C.C.'s wants for Mother's Day are few: just a permanent roof over the heads of her children, a yard where they can play safely and enough to eat.

Facing yards-long waiting lists for subsidized housing, C.C. might as well as seek an invitation to the next White House state dinner.

In this inn called the District of Columbia there is no room, at least not for a single mother of six whose only means of support are food stamps and a welfare check.

Which explains why C.C., Larson and I were meeting in a two-bedroom apartment on the second floor of a three-story building with a boarded-up, burned-out apartment on the top floor.

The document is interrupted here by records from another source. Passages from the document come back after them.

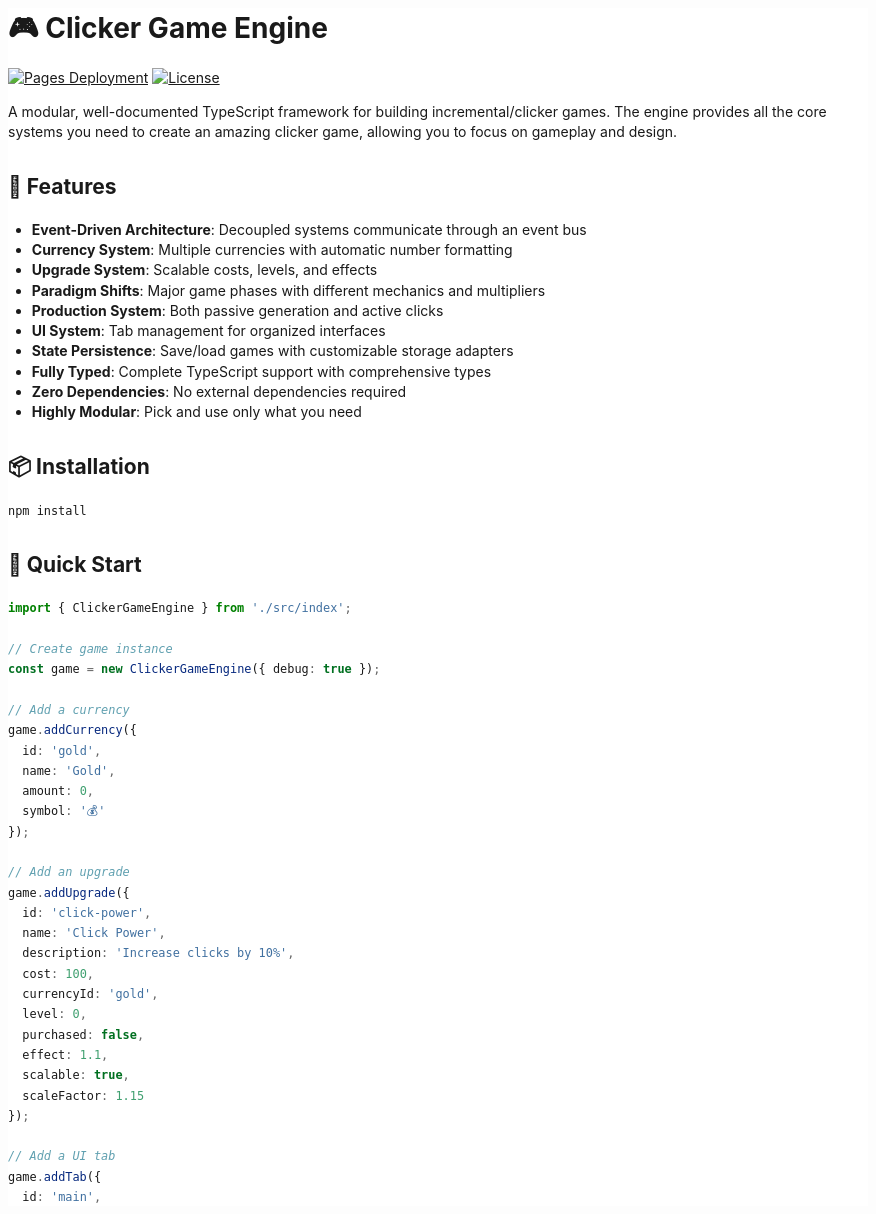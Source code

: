 # 🎮 Clicker Game Engine

[![Pages Deployment](https://github.com/Papaya-Voldemort/ClickerEngine/actions/workflows/pages.yml/badge.svg)](https://github.com/Papaya-Voldemort/ClickerEngine/actions/workflows/pages.yml)
[![License](https://img.shields.io/github/license/Papaya-Voldemort/ClickerEngine.svg)](./LICENSE)


A modular, well-documented TypeScript framework for building incremental/clicker games. The engine provides all the core systems you need to create an amazing clicker game, allowing you to focus on gameplay and design.

## 🌟 Features

- **Event-Driven Architecture**: Decoupled systems communicate through an event bus
- **Currency System**: Multiple currencies with automatic number formatting
- **Upgrade System**: Scalable costs, levels, and effects
- **Paradigm Shifts**: Major game phases with different mechanics and multipliers
- **Production System**: Both passive generation and active clicks
- **UI System**: Tab management for organized interfaces
- **State Persistence**: Save/load games with customizable storage adapters
- **Fully Typed**: Complete TypeScript support with comprehensive types
- **Zero Dependencies**: No external dependencies required
- **Highly Modular**: Pick and use only what you need

## 📦 Installation

```bash
npm install
```

## 🚀 Quick Start

```typescript
import { ClickerGameEngine } from './src/index';

// Create game instance
const game = new ClickerGameEngine({ debug: true });

// Add a currency
game.addCurrency({
  id: 'gold',
  name: 'Gold',
  amount: 0,
  symbol: '💰'
});

// Add an upgrade
game.addUpgrade({
  id: 'click-power',
  name: 'Click Power',
  description: 'Increase clicks by 10%',
  cost: 100,
  currencyId: 'gold',
  level: 0,
  purchased: false,
  effect: 1.1,
  scalable: true,
  scaleFactor: 1.15
});

// Add a UI tab
game.addTab({
  id: 'main',
```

C.C.'s apartment is in the name of an aunt who turned the place over to her niece and the children when she found out that they had nowhere else to live. C.C. and her children have been in this dwelling for a year, but she's scared to death that the owner might discover they are occupying the apartment and kick them out.

Her other worry is how she can make it on a $744 monthly welfare payment when her rent -- which, above all else, must be paid -- is $722.

Still, C.C. said proudly that her children never leave for school without breakfast, and she has always managed to put food on the table for dinner. The school lunch program takes care of the midday meal.

C.C. frequently sells her food stamps for money to buy other household essentials. She knows that's wrong but said it's the only illegal thing she does.

She doesn't have a telephone -- can't afford one -- but a nearby elementary school will allow her to make calls when she has to. She does have a cellphone, which she uses whenever she can scrape together enough money to buy minutes.